- Task directions -
Please copy every line of the material exactly.

- Exercise data -
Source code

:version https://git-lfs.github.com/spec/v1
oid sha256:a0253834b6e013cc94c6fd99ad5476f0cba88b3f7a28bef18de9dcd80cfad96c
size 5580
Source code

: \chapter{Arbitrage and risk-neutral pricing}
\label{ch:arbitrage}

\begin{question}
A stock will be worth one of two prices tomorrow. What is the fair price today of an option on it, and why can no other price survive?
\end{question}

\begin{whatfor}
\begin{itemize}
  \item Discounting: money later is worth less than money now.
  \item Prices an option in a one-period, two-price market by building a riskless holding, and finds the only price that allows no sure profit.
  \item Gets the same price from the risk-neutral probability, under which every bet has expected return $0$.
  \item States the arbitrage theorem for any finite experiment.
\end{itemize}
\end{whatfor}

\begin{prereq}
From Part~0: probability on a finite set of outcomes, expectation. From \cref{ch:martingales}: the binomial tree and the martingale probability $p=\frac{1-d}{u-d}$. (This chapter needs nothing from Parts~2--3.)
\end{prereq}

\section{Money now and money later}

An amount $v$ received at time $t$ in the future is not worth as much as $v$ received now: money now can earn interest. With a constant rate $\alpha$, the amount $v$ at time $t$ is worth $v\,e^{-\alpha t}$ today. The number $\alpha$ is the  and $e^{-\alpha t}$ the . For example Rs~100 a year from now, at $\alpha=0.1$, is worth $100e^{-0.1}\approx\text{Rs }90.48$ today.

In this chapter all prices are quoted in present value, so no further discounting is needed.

- Task answer -
Source code

:version https://git-lfs.github.com/spec/v1
oid sha256:a0253834b6e013cc94c6fd99ad5476f0cba88b3f7a28bef18de9dcd80cfad96c
size 5580
Source code

: \chapter{Arbitrage and risk-neutral pricing}
\label{ch:arbitrage}

\begin{question}
A stock will be worth one of two prices tomorrow. What is the fair price today of an option on it, and why can no other price survive?
\end{question}

\begin{whatfor}
\begin{itemize}
  \item Discounting: money later is worth less than money now.
  \item Prices an option in a one-period, two-price market by building a riskless holding, and finds the only price that allows no sure profit.
  \item Gets the same price from the risk-neutral probability, under which every bet has expected return $0$.
  \item States the arbitrage theorem for any finite experiment.
\end{itemize}
\end{whatfor}

\begin{prereq}
From Part~0: probability on a finite set of outcomes, expectation. From \cref{ch:martingales}: the binomial tree and the martingale probability $p=\frac{1-d}{u-d}$. (This chapter needs nothing from Parts~2--3.)
\end{prereq}

\section{Money now and money later}

An amount $v$ received at time $t$ in the future is not worth as much as $v$ received now: money now can earn interest. With a constant rate $\alpha$, the amount $v$ at time $t$ is worth $v\,e^{-\alpha t}$ today. The number $\alpha$ is the  and $e^{-\alpha t}$ the . For example Rs~100 a year from now, at $\alpha=0.1$, is worth $100e^{-0.1}\approx\text{Rs }90.48$ today.

In this chapter all prices are quoted in present value, so no further discounting is needed.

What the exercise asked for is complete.